Teen Vogue’s audience is made up mostly of teenage and preteen girls that are new voters or will be in the next few years. Of course their readers should be informed, and as Teen Vogue aims to “educate the influencers of tomorrow,” it makes sense the magazine would put out a voter guide. But the guide is presented as an educational resource, not a guide to which candidates Teen Vogue wants them to support.
There’s a list of people who might welcome that aid. Well, why not suggest a few? This is the complete list: Abrams (D), Warnock (D), Demings (D), Beasley (D), Cortez Masto (D), Hobbs (D), Kelly (D).

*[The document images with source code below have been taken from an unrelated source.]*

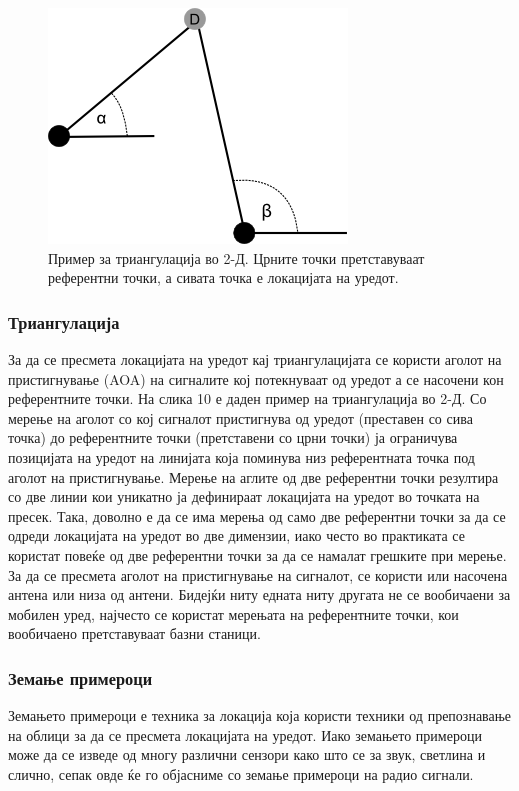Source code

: \begin{figure}[htb]
\centering
\includegraphics[scale=0.4]{images/triangulation}
\caption{Пример за триангулација во 2-Д. Црните точки претставуваат референтни
точки, а сивата точка е локацијата на уредот.}
\label{fig:triangulation}
\end{figure}

\subsubsection{Триангулација}

 За да се пресмета локацијата на уредот кај триангулацијата се
користи аголот на пристигнување (AOA) на сигналите кој потекнуваат од уредот а
се насочени кон референтните точки. На слика 10 е даден пример на триангулација
во 2-Д. Со мерење на аголот со кој сигналот пристигнува од уредот (преставен со
сива точка) до референтните точки (претставени со црни точки) ја ограничува
позицијата на уредот на линијата која поминува низ референтната точка под аголот
на пристигнување. Мерење на аглите од две референтни точки резултира со две
линии кои уникатно ја дефинираат локацијата на уредот во точката на пресек.
Така, доволно е да се има мерења од само две референтни точки за да се одреди
локацијата на уредот во две димензии, иако често во практиката се користат
повеќе од две референтни точки за да се намалат грешките при мерење. 
За да се
пресмета аголот на пристигнување на сигналот, се користи или насочена антена или
низа од антени. Бидејќи ниту едната ниту другата не се вообичаени за мобилен
уред, најчесто се користат мерењата на референтните точки, кои вообичаено
претставуваат базни станици. 

\subsubsection{Земање примероци} 

Земањето примероци е техника за
локација која користи техники од препознавање на облици за да се пресмета
локацијата на уредот. Иако земањето примероци може да се изведе од многу
различни сензори како што се за звук, светлина и слично, сепак овде ќе го
објасниме со земање примероци на радио сигнали.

Sure, that’s a significantly woman-heavy list, and Teen Vogue is aimed at the female side of that teenage population. It’s also true that today’s youth runs rather more D than R – just as youth has done for several generations. But the only suggestions about politics are Democrats?
Not entirely. there are issues that Teen Vogue suggests as well: Abortion, gun control and climate change. Would it surprise immensely to find out that the suggestions (Emily’s List, Gun Sense Voter and League of Conservation Voters) are on the liberal side of each of these discussions?

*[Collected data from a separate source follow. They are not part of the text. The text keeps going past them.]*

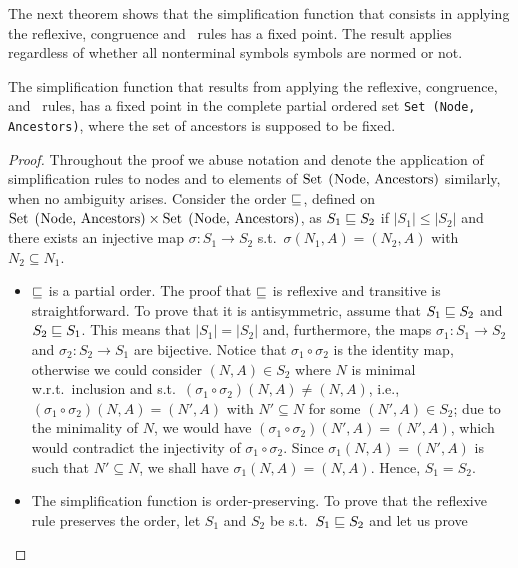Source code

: The next theorem shows that the simplification function that consists
in applying the reflexive, congruence and \BPA\ rules has a fixed
point.  The result applies regardless of whether all nonterminal
symbols symbols are normed or not.

\begin{theorem}
  \label{thm:fixed_point}
  The simplification function that results from applying the
  reflexive, congruence, and \BPA\ rules, has a fixed point in the
  complete partial ordered set
  {\upshape\lstinline|Set (Node, Ancestors)|}, where the set of
  ancestors is supposed to be fixed. %
\end{theorem}

\begin{proof}
  Throughout the proof we abuse notation and denote the application
  of simplification rules to nodes and to elements of
  $\text{\lstinline{Set (Node, Ancestors)}}$ similarly, when no
  ambiguity arises.
%
  Consider the order $\sqsubseteq$, defined on
  $\text{\lstinline{Set (Node, Ancestors)}} \times
  \text{\lstinline{Set (Node, Ancestors)}}$, as $S_1 \sqsubseteq S_2$ if
  $|S_1| \leq |S_2|$ and there exists an injective map
  $\sigma : S_1 \rightarrow S_2$ s.t.\ $\sigma(N_1,A) = (N_2,A)$ with
  $N_2\subseteq N_1$.
  \begin{itemize}
  \item $\sqsubseteq$ is a partial order. The proof that $\sqsubseteq$ is
    reflexive and transitive is straightforward.  To prove that it is
    antisymmetric, assume that $S_1\sqsubseteq S_2$ and
    $S_2 \sqsubseteq S_1$.  This means that $|S_1|=|S_2|$ and,
    furthermore, the maps $\sigma_1 : S_1 \rightarrow S_2$ and
    $\sigma_2 : S_2 \rightarrow S_1$ are bijective. Notice that
    $\sigma_1\circ \sigma_2$ is the identity map, otherwise we could
    consider $(N,A)\in S_2$ where $N$ is minimal w.r.t.\ inclusion and
    s.t.\ $(\sigma_1\circ \sigma_2)(N,A) \neq (N,A)$, i.e.,
    $(\sigma_1\circ \sigma_2)(N,A) = (N',A)$ with $N'\subseteq N$ for
    some $(N',A)\in S_2$; due to the minimality of $N$, we would have
    $(\sigma_1\circ \sigma_2)(N',A) = (N',A)$, which would contradict
    the injectivity of $\sigma_1\circ \sigma_2$. Since
    $\sigma_1 (N,A) = (N',A)$ is such that $N'\subseteq N$, we shall
    have $\sigma_1 (N,A) = (N,A)$. Hence, $S_1=S_2$.
  \item The simplification function is order-preserving.
	To prove that the reflexive rule preserves the order, let
        $S_1$ and $S_2$ be s.t.\ $S_1\sqsubseteq S_2$ and let us prove

\end{itemize}
\end{proof}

Teen Vogue is presenting this piece as a public service — but rather than helping its readers make their own decisions, it is exclusively pushing its own politics.
Teen Vogue ranks No. 441 in the usual listing of U.S. news and media outlets. It gains some 5.1 million visits a month from that position. It also describes itself as “educating the influencers of tomorrow.” We agree that that’s not just a valid goal, it’s a noble one. After all, who would want society influenced by the un- or ill-educated?
But that’s what makes this glaring bias so objectionable. Vote, or support, the straight party ticket isn’t educating the voters of today, let alone the influencers of tomorrow, now is it?